**Problem details**: Provide only the number of lines in the records below that contain "will".

**Material shown**:
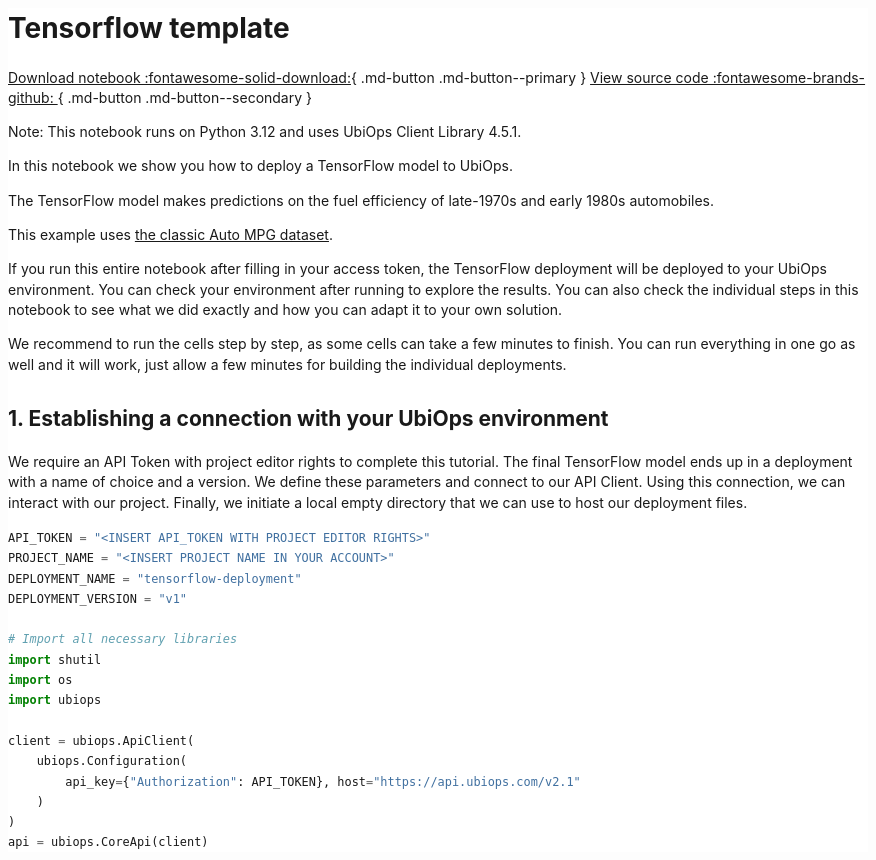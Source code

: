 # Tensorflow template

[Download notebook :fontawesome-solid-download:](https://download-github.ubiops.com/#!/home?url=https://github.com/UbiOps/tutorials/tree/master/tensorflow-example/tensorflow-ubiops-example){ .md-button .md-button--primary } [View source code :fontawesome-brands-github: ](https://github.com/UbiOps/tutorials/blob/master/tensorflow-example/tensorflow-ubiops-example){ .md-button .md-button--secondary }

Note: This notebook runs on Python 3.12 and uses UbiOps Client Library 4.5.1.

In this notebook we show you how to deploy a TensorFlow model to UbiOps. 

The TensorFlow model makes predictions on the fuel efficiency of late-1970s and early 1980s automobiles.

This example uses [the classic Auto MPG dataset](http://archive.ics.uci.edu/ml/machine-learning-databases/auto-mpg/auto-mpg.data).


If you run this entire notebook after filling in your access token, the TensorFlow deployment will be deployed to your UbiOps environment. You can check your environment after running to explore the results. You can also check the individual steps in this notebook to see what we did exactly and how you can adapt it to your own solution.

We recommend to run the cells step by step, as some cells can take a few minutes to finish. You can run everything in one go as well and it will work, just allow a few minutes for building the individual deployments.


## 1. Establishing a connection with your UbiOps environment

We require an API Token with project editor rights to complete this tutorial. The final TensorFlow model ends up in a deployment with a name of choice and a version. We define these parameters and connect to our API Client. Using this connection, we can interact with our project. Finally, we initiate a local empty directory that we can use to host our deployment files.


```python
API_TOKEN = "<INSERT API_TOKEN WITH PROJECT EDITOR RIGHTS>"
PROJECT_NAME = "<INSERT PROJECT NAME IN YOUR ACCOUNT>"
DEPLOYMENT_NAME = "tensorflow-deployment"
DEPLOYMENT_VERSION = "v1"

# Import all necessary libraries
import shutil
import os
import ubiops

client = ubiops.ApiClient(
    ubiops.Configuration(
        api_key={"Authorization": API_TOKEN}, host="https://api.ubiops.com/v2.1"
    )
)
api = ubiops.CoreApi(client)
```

...

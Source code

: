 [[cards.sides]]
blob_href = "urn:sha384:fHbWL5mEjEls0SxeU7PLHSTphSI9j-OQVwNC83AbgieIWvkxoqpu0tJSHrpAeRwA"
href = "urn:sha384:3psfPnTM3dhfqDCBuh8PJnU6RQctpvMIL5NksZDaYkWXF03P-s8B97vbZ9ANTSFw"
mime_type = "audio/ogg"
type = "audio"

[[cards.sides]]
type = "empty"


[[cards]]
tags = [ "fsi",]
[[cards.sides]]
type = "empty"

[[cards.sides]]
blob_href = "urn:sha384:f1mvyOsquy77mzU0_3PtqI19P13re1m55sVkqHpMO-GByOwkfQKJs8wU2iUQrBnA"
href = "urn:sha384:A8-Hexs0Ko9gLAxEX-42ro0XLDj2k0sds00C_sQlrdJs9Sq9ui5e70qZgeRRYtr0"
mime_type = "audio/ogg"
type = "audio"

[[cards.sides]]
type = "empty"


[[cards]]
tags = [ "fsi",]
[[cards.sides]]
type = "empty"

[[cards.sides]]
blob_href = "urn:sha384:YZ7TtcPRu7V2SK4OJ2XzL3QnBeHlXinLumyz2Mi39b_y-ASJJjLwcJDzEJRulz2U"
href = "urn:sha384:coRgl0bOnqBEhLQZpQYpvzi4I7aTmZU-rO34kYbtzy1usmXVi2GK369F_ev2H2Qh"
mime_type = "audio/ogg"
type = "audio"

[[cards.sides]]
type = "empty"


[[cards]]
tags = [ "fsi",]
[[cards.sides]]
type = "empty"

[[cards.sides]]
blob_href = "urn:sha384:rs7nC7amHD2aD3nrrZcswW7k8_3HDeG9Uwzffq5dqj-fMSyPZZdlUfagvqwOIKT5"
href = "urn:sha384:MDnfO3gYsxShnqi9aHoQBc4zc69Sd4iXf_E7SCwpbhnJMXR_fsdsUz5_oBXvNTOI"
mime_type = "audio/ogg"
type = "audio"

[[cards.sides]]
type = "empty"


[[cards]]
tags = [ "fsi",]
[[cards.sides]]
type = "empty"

**Exercise answer**: 2